2010年代~, コメディ, 恋愛, 青春

監督:ジェイソン・ムーア / 上映時間:113分

大学のアカペラ部を舞台に繰り広げられるコメディ映画。LAでDJになることを夢見ているベッカ(アナ・ケンドリック)は、大学教授である父親から大学を卒業するまでLA行きを認めてもらえない。ひょんなことから大学のアカペラ部のベラズに入部することに。
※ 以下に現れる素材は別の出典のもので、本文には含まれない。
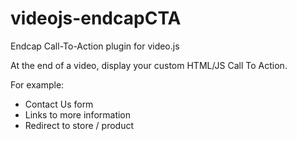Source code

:# videojs-endcapCTA
Endcap Call-To-Action plugin for video.js

At the end of a video, display your custom HTML/JS Call To Action.

For example:
*  Contact Us form
*  Links to more information
*  Redirect to store / product
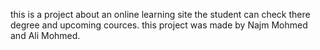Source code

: this is a project about an online learning site the student can check there degree and upcoming cources.
this project was made by Najm Mohmed and Ali Mohmed.
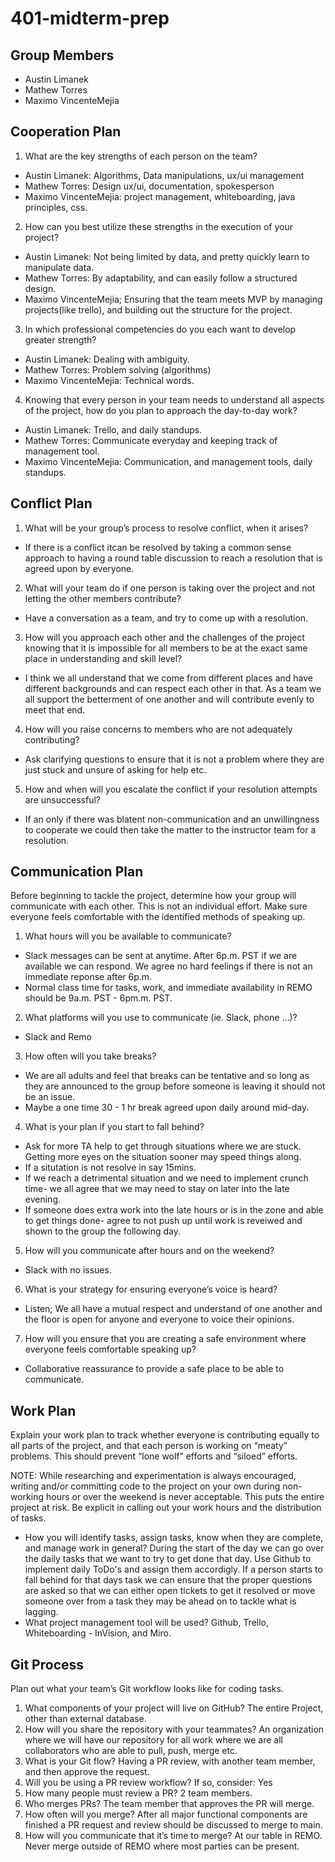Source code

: # 401-midterm-prep

## Group Members

- Austin Limanek 
- Mathew Torres
- Maximo VincenteMejia 

## Cooperation Plan

1. What are the key strengths of each person on the team?
- Austin Limanek: Algorithms, Data manipulations, ux/ui management
- Mathew Torres: Design ux/ui, documentation, spokesperson
- Maximo VincenteMejia: project management, whiteboarding, java principles, css. 

2. How can you best utilize these strengths in the execution of your project?
- Austin Limanek: Not being limited by data, and pretty quickly learn to manipulate data. 
- Mathew Torres: By adaptability, and can easily follow a structured design.
- Maximo VincenteMejia; Ensuring that the team meets MVP by managing projects(like trello), and building out the structure for the project.

3. In which professional competencies do you each want to develop greater strength?
- Austin Limanek: Dealing with ambiguity. 
- Mathew Torres: Problem solving (algorithms)
- Maximo VincenteMejia: Technical words. 

4. Knowing that every person in your team needs to understand all aspects of the project, how do you plan to approach the day-to-day work?
- Austin Limanek: Trello, and daily standups.
- Mathew Torres: Communicate everyday and keeping track of management tool.
- Maximo VincenteMejia: Communication, and management tools, daily standups. 

## Conflict Plan 

1. What will be your group’s process to resolve conflict, when it arises?
- If there is a conflict itcan be resolved by taking a common sense approach to having a round table discussion to reach a resolution that is agreed upon by everyone.
2. What will your team do if one person is taking over the project and not letting the other members contribute?
- Have a conversation as a team, and try to come up with a resolution. 
3. How will you approach each other and the challenges of the project knowing that it is impossible for all members to be at the exact same place in understanding and skill level?
- I think we all understand that we come from different places and have different backgrounds and can respect each other in that. As a team we all support the betterment of one another and will contribute evenly to meet that end.
4. How will you raise concerns to members who are not adequately contributing?
- Ask clarifying questions to ensure that it is not a problem where they are just stuck and unsure of asking for help etc.
5. How and when will you escalate the conflict if your resolution attempts are unsuccessful?
- If an only if there was blatent non-communication and an unwillingness to cooperate we could then take the matter to the instructor team for a resolution.

## Communication Plan
Before beginning to tackle the project, determine how your group will communicate with each other. This is not an individual effort. Make sure everyone feels comfortable with the identified methods of speaking up.

1. What hours will you be available to communicate?
- Slack messages can be sent at anytime. After 6p.m. PST if we are available we can respond. We agree no hard feelings if there is not an immediate reponse after 6p.m.
- Normal class time for tasks, work, and immediate availability in REMO should be 9a.m. PST - 6pm.m. PST.
2. What platforms will you use to communicate (ie. Slack, phone …)?
- Slack and Remo
3. How often will you take breaks?
- We are all adults and feel that breaks can be tentative and so long as they are announced to the group before someone is leaving it should not be an issue.
- Maybe a one time 30 - 1 hr break agreed upon daily around mid-day.
4. What is your plan if you start to fall behind?
- Ask for more TA help to get through situations where we are stuck. Getting more eyes on the situation sooner may speed things along.
- If a situtation is not resolve in say 15mins.
- If we reach a detrimental situation and we need to implement crunch time- we all agree that we may need to stay on later into the late evening.
- If someone does extra work into the late hours or is in the zone and able to get things done- agree to not push up until work is reveiwed and shown to the group the following day.
5. How will you communicate after hours and on the weekend?
- Slack with no issues.
6. What is your strategy for ensuring everyone’s voice is heard?
- Listen;
We all have a mutual respect and understand of one another and the floor is open for anyone and everyone to voice their opinions.
7. How will you ensure that you are creating a safe environment where everyone feels comfortable speaking up?
- Collaborative reassurance to provide a safe place to be able to communicate.

## Work Plan

Explain your work plan to track whether everyone is contributing equally to all parts of the project, and that each person is working on “meaty” problems. This should prevent “lone wolf” efforts and “siloed” efforts.

NOTE: While researching and experimentation is always encouraged, writing and/or committing code to the project on your own during non-working hours or over the weekend is never acceptable. This puts the entire project at risk. Be explicit in calling out your work hours and the distribution of tasks.

- How you will identify tasks, assign tasks, know when they are complete, and manage work in general?
During the start of the day we can go over the daily tasks that we want to try to get done that day.
Use Github to implement daily ToDo's and assign them accordigly. If a person starts to fall behind for that days task we can ensure that the proper questions are asked so that we can either open tickets to get it resolved or move someone over from a task they may be ahead on to tackle what is lagging.
- What project management tool will be used?
Github, Trello, Whiteboarding - InVision, and Miro.

## Git Process

Plan out what your team’s Git workflow looks like for coding tasks.

1. What components of your project will live on GitHub?
The entire Project, other than external database. 
2. How will you share the repository with your teammates?
An organization where we will have our repository for all work where we are all collaborators who are able to pull, push, merge etc.
3. What is your Git flow?
Having a PR review, with another team member, and then approve the request. 
4. Will you be using a PR review workflow? If so, consider:
Yes
5. How many people must review a PR?
2 team members.
6. Who merges PRs?
The team member that approves the PR will merge. 
7. How often will you merge?
After all major functional components are finished a PR request and review should be discussed to merge to main.
8. How will you communicate that it’s time to merge?
At our table in REMO. Never merge outside of REMO where most parties can be present.
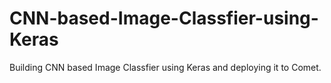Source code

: # CNN-based-Image-Classfier-using-Keras
Building CNN based Image Classfier using Keras and deploying it to Comet.
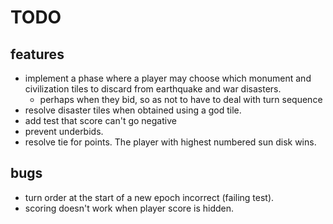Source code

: # TODO

## features

- implement a phase where a player may choose which monument and civilization tiles to discard from earthquake and war disasters.
  - perhaps when they bid, so as not to have to deal with turn sequence
- resolve disaster tiles when obtained using a god tile.
- add test that score can't go negative
- prevent underbids.
- resolve tie for points. The player with highest numbered sun disk wins.

## bugs

- turn order at the start of a new epoch incorrect (failing test).
- scoring doesn't work when player score is hidden.
  
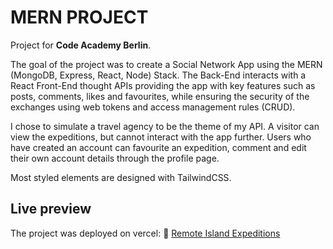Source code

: # MERN PROJECT

Project for **Code Academy Berlin**.

The goal of the project was to create a Social Network App using the MERN (MongoDB, Express, React, Node) Stack. The Back-End interacts with a React Front-End thought APIs providing the app with key features such as posts, comments, likes and favourites, while ensuring the security of the exchanges using web tokens and access management rules (CRUD).

I chose to simulate a travel agency to be the theme of my API. A visitor can view the expeditions, but cannot interact with the app further. Users who have created an account can favourite an expedition, comment and edit their own account details through the profile page.

Most styled elements are designed with TailwindCSS.

## Live preview

The project was deployed on vercel:
:palm_tree: [Remote Island Expeditions](https://remoteislandexpeditions.vercel.app)
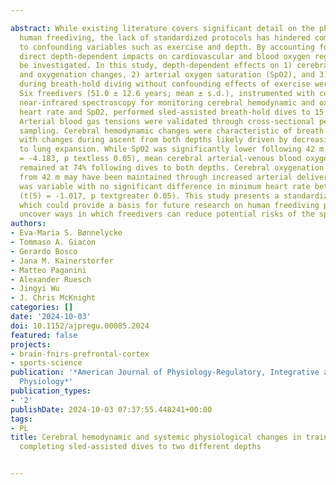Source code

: ---
abstract: While existing literature covers significant detail on the physiology of
  human freediving, the lack of standardized protocols has hindered comparisons due
  to confounding variables such as exercise and depth. By accounting for these variables,
  direct depth-dependent impacts on cardiovascular and blood oxygen regulation can
  be investigated. In this study, depth-dependent effects on 1) cerebral hemodynamic
  and oxygenation changes, 2) arterial oxygen saturation (SpO2), and 3) heart rate
  during breath-hold diving without confounding effects of exercise were investigated.
  Six freedivers (51.0 ± 12.6 years; mean ± s.d.), instrumented with continuous-wave
  near-infrared spectroscopy for monitoring cerebral hemodynamic and oxygenation measurements,
  heart rate and SpO2, performed sled-assisted breath-hold dives to 15 m and 42 m.
  Arterial blood gas tensions were validated through cross-sectional periodic blood
  sampling. Cerebral hemodynamic changes were characteristic of breath-hold diving,
  with changes during ascent from both depths likely driven by decreasing SpO2 due
  to lung expansion. While SpO2 was significantly lower following 42 m dives (t(5)
  = -4.183, p textless 0.05), mean cerebral arterial-venous blood oxygen saturation
  remained at 74% following dives to both depths. Cerebral oxygenation during ascent
  from 42 m may have been maintained through increased arterial delivery. Heart rate
  was variable with no significant difference in minimum heart rate between both depths
  (t(5) = -1.017, p textgreater 0.05). This study presents a standardized methodology,
  which could provide a basis for future research on human freediving physiology and
  uncover ways in which freedivers can reduce potential risks of the sport.
authors:
- Eva-Maria S. Bønnelycke
- Tommaso A. Giacon
- Gerardo Bosco
- Jana M. Kainerstorfer
- Matteo Paganini
- Alexander Ruesch
- Jingyi Wu
- J. Chris McKnight
categories: []
date: '2024-10-03'
doi: 10.1152/ajpregu.00085.2024
featured: false
projects:
- brain-fnirs-prefrontal-cortex
- sports-science
publication: '*American Journal of Physiology-Regulatory, Integrative and Comparative
  Physiology*'
publication_types:
- '2'
publishDate: 2024-10-03 07:37:55.448241+00:00
tags:
- PL
title: Cerebral hemodynamic and systemic physiological changes in trained freedivers
  completing sled-assisted dives to two different depths

---
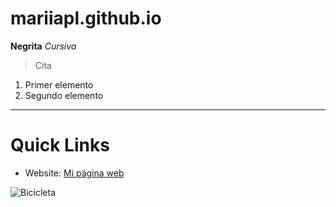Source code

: # mariiapl.github.io
**Negrita**
*Cursiva*
> Cita
1. Primer elemento
2. Segundo elemento
---
# Quick Links
* Website: [Mi página web](https://mariiapl.github.io)

![Bicicleta](https://cdn.prod.website-files.com/63c31bdf9528d79fca9ca3f2/63ec01c49fa56f0e852de511_bicicletas-electricas-U78603100761FAa-1200x630%40abc.jpeg)

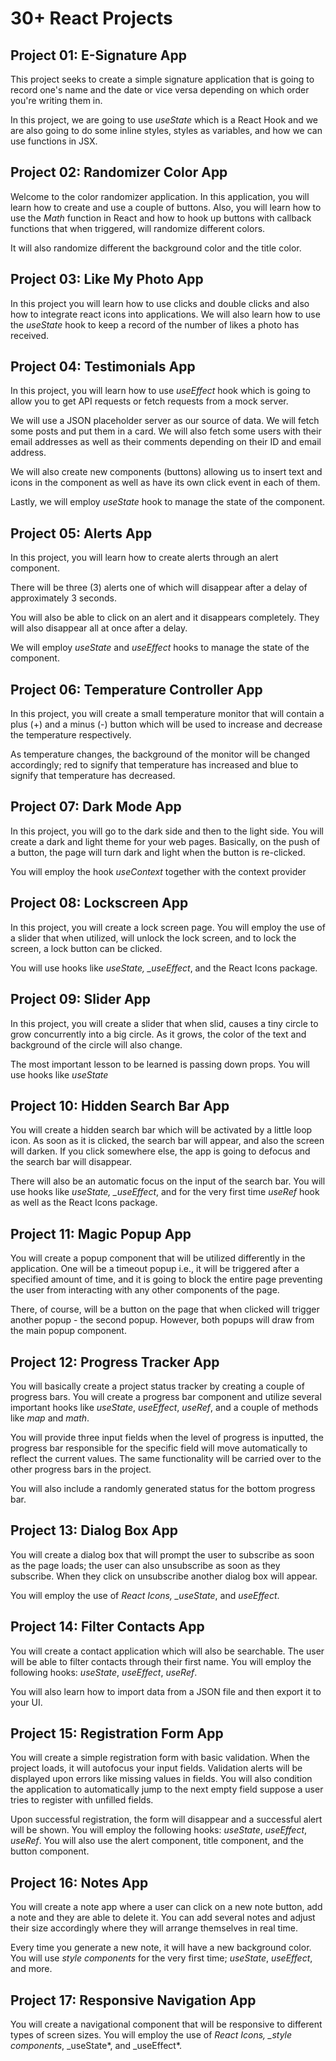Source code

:# 30+ React Projects

## Project 01: E-Signature App

This project seeks to create a simple signature application that is going to record one's name and the date or vice versa depending on which order you're writing them in.

In this project, we are going to use _useState_ which is a React Hook and we are also going to do some inline styles, styles as variables, and how we can use functions in JSX.

## Project 02: Randomizer Color App

Welcome to the color randomizer application. In this application, you will learn how to create and use a couple of buttons. Also, you will learn how to use the _Math_ function in React and how to hook up buttons with callback functions that when triggered, will randomize different colors.

It will also randomize different the background color and the title color.

## Project 03: Like My Photo App

In this project you will learn how to use clicks and double clicks and also how to integrate react icons into applications. We will also learn how to use the _useState_ hook to keep a record of the number of likes a photo has received.

## Project 04: Testimonials App

In this project, you will learn how to use _useEffect_ hook which is going to allow you to get API requests or fetch requests from a mock server.

We will use a JSON placeholder server as our source of data. We will fetch some posts and put them in a card. We will also fetch some users with their email addresses as well as their comments depending on their ID and email address.

We will also create new components (buttons) allowing us to insert text and icons in the component as well as have its own click event in each of them.

Lastly, we will employ _useState_ hook to manage the state of the component.

## Project 05: Alerts App

In this project, you will learn how to create alerts through an alert component.

There will be three (3) alerts one of which will disappear after a delay of approximately 3 seconds.

You will also be able to click on an alert and it disappears completely. They will also disappear all at once after a delay.

We will employ _useState_ and _useEffect_ hooks to manage the state of the component.

## Project 06: Temperature Controller App

In this project, you will create a small temperature monitor that will contain a plus (+) and a minus (-) button which will be used to increase and decrease the temperature respectively.

As temperature changes, the background of the monitor will be changed accordingly; red to signify that temperature has increased and blue to signify that temperature has decreased.

## Project 07: Dark Mode App

In this project, you will go to the dark side and then to the light side. You will create a dark and light theme for your web pages. Basically, on the push of a button, the page will turn dark and light when the button is re-clicked.

You will employ the hook _useContext_ together with the context provider

## Project 08: Lockscreen App

In this project, you will create a lock screen page. You will employ the use of a slider that when utilized, will unlock the lock screen, and to lock the screen, a lock button can be clicked.

You will use hooks like _useState, \_useEffect_, and the React Icons package.

## Project 09: Slider App

In this project, you will create a slider that when slid, causes a tiny circle to grow concurrently into a big circle. As it grows, the color of the text and background of the circle will also change.

The most important lesson to be learned is passing down props. You will use hooks like _useState_

## Project 10: Hidden Search Bar App

You will create a hidden search bar which will be activated by a little loop icon. As soon as it is clicked, the search bar will appear, and also the screen will darken. If you click somewhere else, the app is going to defocus and the search bar will disappear.

There will also be an automatic focus on the input of the search bar. You will use hooks like _useState, \_useEffect_, and for the very first time _useRef_ hook as well as the React Icons package.

## Project 11: Magic Popup App

You will create a popup component that will be utilized differently in the application. One will be a timeout popup i.e., it will be triggered after a specified amount of time, and it is going to block the entire page preventing the user from interacting with any other components of the page.

There, of course, will be a button on the page that when clicked will trigger another popup - the second popup. However, both popups will draw from the main popup component.

## Project 12: Progress Tracker App

You will basically create a project status tracker by creating a couple of progress bars. You will create a progress bar component and utilize several important hooks like _useState_, _useEffect_, _useRef_, and a couple of methods like _map_ and _math_.

You will provide three input fields when the level of progress is inputted, the progress bar responsible for the specific field will move automatically to reflect the current values. The same functionality will be carried over to the other progress bars in the project.

You will also include a randomly generated status for the bottom progress bar.

## Project 13: Dialog Box App

You will create a dialog box that will prompt the user to subscribe as soon as the page loads; the user can also unsubscribe as soon as they subscribe. When they click on unsubscribe another dialog box will appear.

You will employ the use of _React Icons, \_useState_, and _useEffect_.

## Project 14: Filter Contacts App

You will create a contact application which will also be searchable. The user will be able to filter contacts through their first name. You will employ the following hooks: _useState_, _useEffect_, _useRef_.

You will also learn how to import data from a JSON file and then export it to your UI.

## Project 15: Registration Form App

You will create a simple registration form with basic validation. When the project loads, it will autofocus your input fields.
Validation alerts will be displayed upon errors like missing values in fields. You will also condition the application to automatically jump to the next empty field suppose a user tries to register with unfilled fields.

Upon successful registration, the form will disappear and a successful alert will be shown. You will employ the following hooks: _useState_, _useEffect_, _useRef_. You will also use the alert component, title component, and the button component.

## Project 16: Notes App

You will create a note app where a user can click on a new note button, add a note and they are able to delete it. You can add several notes and adjust their size accordingly where they will arrange themselves in real time.

Every time you generate a new note, it will have a new background color. You will use _style components_ for the very first time; _useState_, _useEffect_, and more.

## Project 17: Responsive Navigation App

You will create a navigational component that will be responsive to different types of screen sizes. You will employ the use of _React Icons, \_style components_, \_useState*, and \_useEffect*.
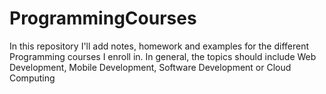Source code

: # ProgrammingCourses
In this repository I'll add notes, homework and examples for the different Programming courses I enroll in. In general, the topics should include Web Development, Mobile Development, Software Development or Cloud Computing
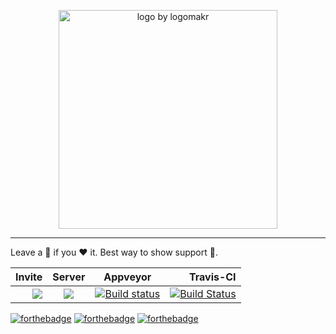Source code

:<p align="center">
<img src="https://i.imgur.com/N97axQX.png" width="350" alt="logo by logomakr">
</p>

---
Leave a 🌟 if you :heart: it. Best way to show support 💪.

| Invite | Server | Appveyor | Travis-CI |
|-------:|:------:|:--------:|----------:|
| [![](https://png.icons8.com/door-opened/dusk/70)](https://discordapp.com/oauth2/authorize?client_id=261561347966238721&scope=bot&permissions=2146958591) | [![](https://png.icons8.com/discord/dusk/70)](https://discord.gg/nzYTzxD) | [![Build status](https://ci.appveyor.com/api/projects/status/qojigwf797mw91vb?svg=true)](https://ci.appveyor.com/project/Vux/valerie)| [![Build Status](https://travis-ci.org/Yucked/Valerie.svg?branch=master)](https://travis-ci.org/Yucked/Valerie)

[![forthebadge](http://forthebadge.com/images/badges/built-with-swag.svg)](http://forthebadge.com)
[![forthebadge](http://forthebadge.com/images/badges/compatibility-club-penguin.svg)](http://forthebadge.com)
[![forthebadge](http://forthebadge.com/images/badges/made-with-c-sharp.svg)](http://forthebadge.com)

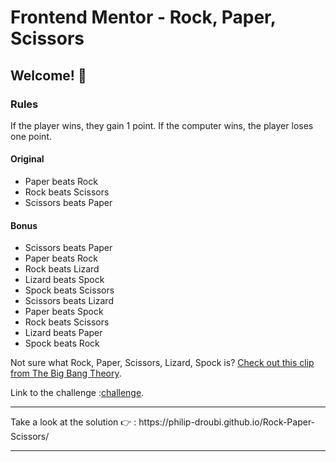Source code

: # Frontend Mentor - Rock, Paper, Scissors

## Welcome! 👋

### Rules

If the player wins, they gain 1 point. If the computer wins, the player loses one point.

#### Original

- Paper beats Rock
- Rock beats Scissors
- Scissors beats Paper

#### Bonus

- Scissors beats Paper
- Paper beats Rock
- Rock beats Lizard
- Lizard beats Spock
- Spock beats Scissors
- Scissors beats Lizard
- Paper beats Spock
- Rock beats Scissors
- Lizard beats Paper
- Spock beats Rock

Not sure what Rock, Paper, Scissors, Lizard, Spock is? [Check out this clip from The Big Bang Theory](https://www.youtube.com/watch?v=iSHPVCBsnLw).

Link to the challenge :[challenge](https://www.frontendmentor.io/challenges/rock-paper-scissors-game-pTgwgvgH).

<hr>
Take a look at the solution 👉 : https://philip-droubi.github.io/Rock-Paper-Scissors/
<hr>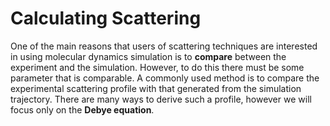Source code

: # Calculating Scattering

One of the main reasons that users of scattering techniques are interested in using molecular dynamics simulation is to **compare** between the experiment and the simulation. 
However, to do this there must be some parameter that is comparable.
A commonly used method is to compare the experimental scattering profile with that generated from the simulation trajectory.
There are many ways to derive such a profile, however we will focus only on the **Debye equation**.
始めは渋々入部したベッカだが、そこで一癖も二癖もあるが楽しい仲間を得て、大学生活も充実したものになりはじめるが、音楽に対して現代的な感性を持っているベッカと保守的な考えを持っているベラズのリード・シンガーであるオーブリーはそりが合わず……。

詳しいあらすじ

大学のアカペラ大会でバーデン大学の男子アカペラ部のトレブルメイカーズが見事なパフォーマンスを見せ、観客を魅了する。そのあとに登場した女子アカペラ部バーデン・ベラズのリード・シンガー、オーブリー(アンナ・キャンプ)は大事なパートで緊張のあまりに吐いてしまう。
新学期、ベッカ(アナ・ケンドリック)がバーデン大学に入学してくる。ベッカは学生寮につくと、そこには愛想の悪いキミーがいる。同じく新入生のジェシー(スカイラー・アスティン)が自分の寮につき、そこでマジック好きのベンジと出会う。
ベッカは寮につくと早々にパソコンを広げ、自ら作ったマッシュアップ音源を聞く。そこにベッカの父親が入ってくる。実はベッカの父は比較文学の教授であり、LAに行ってDJになりたい娘を強引に大学に入学させたのだった。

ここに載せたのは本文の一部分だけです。